LIBAN L’infirmière est l’avenir du médecin (suite) LA PSYCHANALYSE, NI ANGE NI DÉMON


Nous avons vu la semaine dernière comment, comme le dit Didier Sicard, « les échographies, les scanners, les endoscopies, les scintigraphies ont confisqué la relation soignant/soigné à leur profit ». Du coup, le corps infirmier devient le seul corps soignant qui s'occupe du corps du patient. Avant que la technique n'envahisse tout, le médecin prenait le soin d'ausculter et de palper son patient. Aujourd'hui, seuls les infirmières et les aide-soignants le font. Le bain que donne par exemple l'aide-soignant au patient établit un lien d'une grande qualité entre eux. En psychiatrie hospitalière, l'infirmier et l'aide-soignant sont à l'écoute du patient mais aussi de son corps. Ce lien de type maternel permet au patient d'exprimer beaucoup de choses qu'il n'aurait pas pu dire autrement.

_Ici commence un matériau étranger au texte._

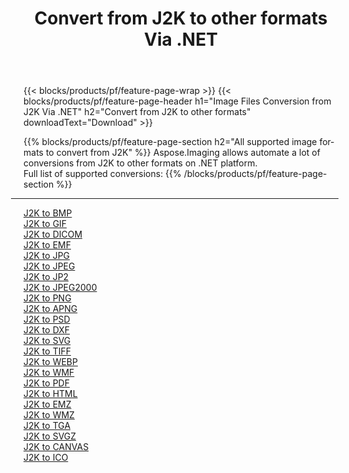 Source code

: ﻿---
title: Convert from J2K to other formats Via .NET 
weight: 3920
url: /net/conversion/from/j2k 
lang: en
langdirlevel: 2
locales: zh-hans,ja,it,ru,de,es,fr,nl,id,lt,pl,pt,vi,tr,ko,zh-hant,ar,hi,th,sv,cs,uk,he
description: Using Aspose.Imaging you can easily convert from J2K to other formats
---

{{< blocks/products/pf/feature-page-wrap >}}
{{< blocks/products/pf/feature-page-header h1="Image Files Conversion from J2K Via .NET" h2="Convert from J2K to other formats" downloadText="Download" >}}


{{% blocks/products/pf/feature-page-section  h2="All supported image formats to convert from J2K" %}}
Aspose.Imaging allows automate a lot of conversions from J2K to other formats on .NET platform.
<br/>
Full list of supported conversions:
{{% /blocks/products/pf/feature-page-section %}}
<div class="container-fluid productfamilypage bg-gray">
    <div class="convertypes bg-gray agp-content section">
        <div class="container">
		<hr style="margin-left:-20px;"/>
		<div class="row other-converters">
		    <div class='col-md-2 other-converter remove-lp remove-rp'><a href="/imaging/net/conversion/j2k-to-bmp" >J2K to BMP</a></div><div class='col-md-2 other-converter remove-lp remove-rp'><a href="/imaging/net/conversion/j2k-to-gif" >J2K to GIF</a></div><div class='col-md-2 other-converter remove-lp remove-rp'><a href="/imaging/net/conversion/j2k-to-dicom" >J2K to DICOM</a></div><div class='col-md-2 other-converter remove-lp remove-rp'><a href="/imaging/net/conversion/j2k-to-emf" >J2K to EMF</a></div><div class='col-md-2 other-converter remove-lp remove-rp'><a href="/imaging/net/conversion/j2k-to-jpg" >J2K to JPG</a></div><div class='col-md-2 other-converter remove-lp remove-rp'><a href="/imaging/net/conversion/j2k-to-jpeg" >J2K to JPEG</a></div><div class='col-md-2 other-converter remove-lp remove-rp'><a href="/imaging/net/conversion/j2k-to-jp2" >J2K to JP2</a></div><div class='col-md-2 other-converter remove-lp remove-rp'><a href="/imaging/net/conversion/j2k-to-jpeg2000" >J2K to JPEG2000</a></div><div class='col-md-2 other-converter remove-lp remove-rp'><a href="/imaging/net/conversion/j2k-to-png" >J2K to PNG</a></div><div class='col-md-2 other-converter remove-lp remove-rp'><a href="/imaging/net/conversion/j2k-to-apng" >J2K to APNG</a></div><div class='col-md-2 other-converter remove-lp remove-rp'><a href="/imaging/net/conversion/j2k-to-psd" >J2K to PSD</a></div><div class='col-md-2 other-converter remove-lp remove-rp'><a href="/imaging/net/conversion/j2k-to-dxf" >J2K to DXF</a></div><div class='col-md-2 other-converter remove-lp remove-rp'><a href="/imaging/net/conversion/j2k-to-svg" >J2K to SVG</a></div><div class='col-md-2 other-converter remove-lp remove-rp'><a href="/imaging/net/conversion/j2k-to-tiff" >J2K to TIFF</a></div><div class='col-md-2 other-converter remove-lp remove-rp'><a href="/imaging/net/conversion/j2k-to-webp" >J2K to WEBP</a></div><div class='col-md-2 other-converter remove-lp remove-rp'><a href="/imaging/net/conversion/j2k-to-wmf" >J2K to WMF</a></div><div class='col-md-2 other-converter remove-lp remove-rp'><a href="/imaging/net/conversion/j2k-to-pdf" >J2K to PDF</a></div><div class='col-md-2 other-converter remove-lp remove-rp'><a href="/imaging/net/conversion/j2k-to-html" >J2K to HTML</a></div><div class='col-md-2 other-converter remove-lp remove-rp'><a href="/imaging/net/conversion/j2k-to-emz" >J2K to EMZ</a></div><div class='col-md-2 other-converter remove-lp remove-rp'><a href="/imaging/net/conversion/j2k-to-wmz" >J2K to WMZ</a></div><div class='col-md-2 other-converter remove-lp remove-rp'><a href="/imaging/net/conversion/j2k-to-tga" >J2K to TGA</a></div><div class='col-md-2 other-converter remove-lp remove-rp'><a href="/imaging/net/conversion/j2k-to-svgz" >J2K to SVGZ</a></div><div class='col-md-2 other-converter remove-lp remove-rp'><a href="/imaging/net/conversion/j2k-to-canvas" >J2K to CANVAS</a></div><div class='col-md-2 other-converter remove-lp remove-rp'><a href="/imaging/net/conversion/j2k-to-ico" >J2K to ICO</a></div>
                </div>
        </div>
    </div>
</div>
<br/>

L'exemple qui suit dénote la puissance des identifications que subissent les infirmiers dans leur présence quotidienne, de 7h00 à 19h00.

Il y a dix ans, en 2006, nous venions d'ouvrir notre service de psychiatrie à l'hôpital Mont-Liban. J'avais du mal à expliquer au personnel le mécanisme de l'identification projective, mécanisme décrit par Mélanie Klein (1882-1960), qui fut le maître à penser de la deuxième génération psychanalytique mondiale. Mélanie Klein décrit ce mécanisme dans la relation précoce mère/nourrisson, à un âge où le nourrisson n'a pas d'identité propre. Une fusion avec la mère caractérise ce temps archaïque.

Nous recevons une patiente psychotique délirante. L'infirmière chef, enceinte au 9e mois, entre dans sa chambre. Assise sur son lit et jouant au tarot, tout de suite, la patiente lui dit :
- « Vous, vous détestez votre mère. »
- Surprise mais pas du tout impressionnée, l'infirmière chef lui répond : « Pas du tout, moi j'aime ma mère. »
- « Vous détestez votre mère, je le vois dans les cartes. »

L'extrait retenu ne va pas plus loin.